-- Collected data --
--- START ---

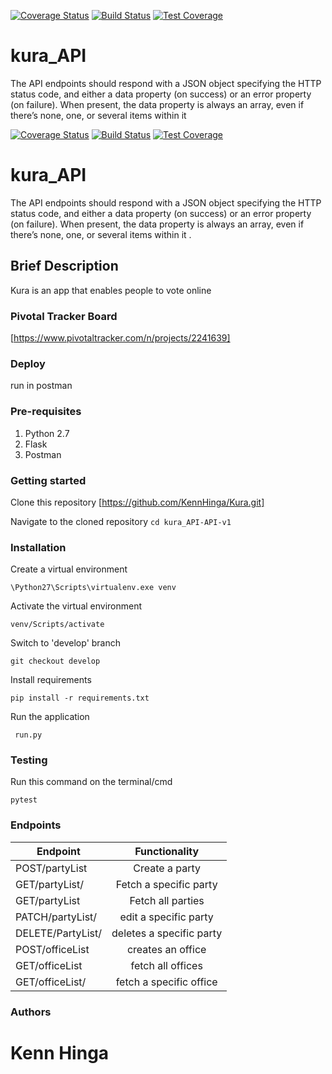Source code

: [![Coverage Status](https://coveralls.io/repos/github/KennHinga/kura_API/badge.svg?branch=develop)](https://coveralls.io/github/KennHinga/kura_API?branch=develop)
[![Build Status](https://travis-ci.org/KennHinga/kura_API.svg?branch=develop)](https://travis-ci.org/KennHinga/kura_API)
[![Test Coverage](https://api.codeclimate.com/v1/badges/44905455b9aa25cc941e/test_coverage)](https://codeclimate.com/github/KennHinga/kura_API/test_coverage)

# kura_API

The API endpoints should respond with a JSON object specifying the HTTP status code, and
either a data property (on success) or an error property (on failure). When present, the data
property is always an array, even if there’s none, one, or several items within it


[![Coverage Status](https://coveralls.io/repos/github/KennHinga/kura_API/badge.svg?branch=develop)](https://coveralls.io/github/KennHinga/kura_API?branch=develop)
[![Build Status](https://travis-ci.org/KennHinga/kura_API.svg?branch=develop)](https://travis-ci.org/KennHinga/kura_API)
[![Test Coverage](https://api.codeclimate.com/v1/badges/44905455b9aa25cc941e/test_coverage)](https://codeclimate.com/github/KennHinga/kura_API/test_coverage)

# kura_API

The API endpoints should respond with a JSON object specifying the HTTP status code, and
either a data property (on success) or an error property (on failure). When present, the data
property is always an array, even if there’s none, one, or several items within it
.

## Brief Description

Kura is an app that enables people to vote online

### Pivotal Tracker Board

[https://www.pivotaltracker.com/n/projects/2241639]

### Deploy

run in postman

### Pre-requisites

1. Python 2.7
2. Flask
3. Postman
 

### Getting started

Clone this repository [https://github.com/KennHinga/Kura.git]


Navigate to the cloned repository
`cd kura_API-API-v1`

### Installation

Create a virtual environment

`\Python27\Scripts\virtualenv.exe venv`

Activate the virtual environment

`venv/Scripts/activate`


Switch to 'develop' branch

`git checkout develop`

Install requirements

`pip install -r requirements.txt`

Run the application

` run.py`

### Testing

Run this command on the terminal/cmd

`pytest`

### Endpoints

| Endpoint                            |                   Functionality                    |
| ----------------------------------- | :------------------------------------------------: |
| POST/partyList                      |               Create a party                       |
| GET/partyList/<id>                  |             Fetch a specific party                 |
| GET/partyList                       |               Fetch all parties                    |
| PATCH/partyList/<id>               |               edit a specific party                |
| DELETE/PartyList/<id>               |               deletes a specific party             |
| POST/officeList                     |               creates an office                    |
| GET/officeList                      |                fetch all offices                   |
| GET/officeList/<id>                 |            fetch a specific office                 |


### Authors

# Kenn Hinga


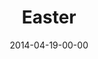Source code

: ---
layout: message
category: message
series: "How to Change the World"
title: "Easter"
date: 2014-04-19-00-00
message_id: 860
program: "http://s3.amazonaws.com/crossroads-media/documents/EasterProgram_LO.pdf"
audio: "http://s3.amazonaws.com/crossroads-media/messages/audio/htctw_05.mp3"
audio-duration: ":"
description: ""
video: "http://s3.amazonaws.com/crossroads-media/messages/video/htctw_05.mp4"
video-duration: ":"
video-image: "http://s3.amazonaws.com/crossroads-media/images/htctw_05_still.jpg"
explicit: false
---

--- END ---

-- Work required --
Print the records word for word and exclude any picture they hold.

-- Task output --
Source code

: [![Coverage Status](https://coveralls.io/repos/github/KennHinga/kura_API/badge.svg?branch=develop)](https://coveralls.io/github/KennHinga/kura_API?branch=develop)
[![Build Status](https://travis-ci.org/KennHinga/kura_API.svg?branch=develop)](https://travis-ci.org/KennHinga/kura_API)
[![Test Coverage](https://api.codeclimate.com/v1/badges/44905455b9aa25cc941e/test_coverage)](https://codeclimate.com/github/KennHinga/kura_API/test_coverage)

# kura_API

The API endpoints should respond with a JSON object specifying the HTTP status code, and
either a data property (on success) or an error property (on failure). When present, the data
property is always an array, even if there’s none, one, or several items within it


[![Coverage Status](https://coveralls.io/repos/github/KennHinga/kura_API/badge.svg?branch=develop)](https://coveralls.io/github/KennHinga/kura_API?branch=develop)
[![Build Status](https://travis-ci.org/KennHinga/kura_API.svg?branch=develop)](https://travis-ci.org/KennHinga/kura_API)
[![Test Coverage](https://api.codeclimate.com/v1/badges/44905455b9aa25cc941e/test_coverage)](https://codeclimate.com/github/KennHinga/kura_API/test_coverage)

# kura_API

The API endpoints should respond with a JSON object specifying the HTTP status code, and
either a data property (on success) or an error property (on failure). When present, the data
property is always an array, even if there’s none, one, or several items within it
.

## Brief Description

Kura is an app that enables people to vote online

### Pivotal Tracker Board

[https://www.pivotaltracker.com/n/projects/2241639]

### Deploy

run in postman

### Pre-requisites

1. Python 2.7
2. Flask
3. Postman
 

### Getting started

Clone this repository [https://github.com/KennHinga/Kura.git]


Navigate to the cloned repository
`cd kura_API-API-v1`

### Installation

Create a virtual environment

`\Python27\Scripts\virtualenv.exe venv`

Activate the virtual environment

`venv/Scripts/activate`


Switch to 'develop' branch

`git checkout develop`

Install requirements

`pip install -r requirements.txt`

Run the application

` run.py`

### Testing

Run this command on the terminal/cmd

`pytest`

### Endpoints

| Endpoint                            |                   Functionality                    |
| ----------------------------------- | :------------------------------------------------: |
| POST/partyList                      |               Create a party                       |
| GET/partyList/<id>                  |             Fetch a specific party                 |
| GET/partyList                       |               Fetch all parties                    |
| PATCH/partyList/<id>               |               edit a specific party                |
| DELETE/PartyList/<id>               |               deletes a specific party             |
| POST/officeList                     |               creates an office                    |
| GET/officeList                      |                fetch all offices                   |
| GET/officeList/<id>                 |            fetch a specific office                 |


### Authors

# Kenn Hinga


Source code

: ---
layout: message
category: message
series: "How to Change the World"
title: "Easter"
date: 2014-04-19-00-00
message_id: 860
program: "http://s3.amazonaws.com/crossroads-media/documents/EasterProgram_LO.pdf"
audio: "http://s3.amazonaws.com/crossroads-media/messages/audio/htctw_05.mp3"
audio-duration: ":"
description: ""
video: "http://s3.amazonaws.com/crossroads-media/messages/video/htctw_05.mp4"
video-duration: ":"
video-image: "http://s3.amazonaws.com/crossroads-media/images/htctw_05_still.jpg"
explicit: false
---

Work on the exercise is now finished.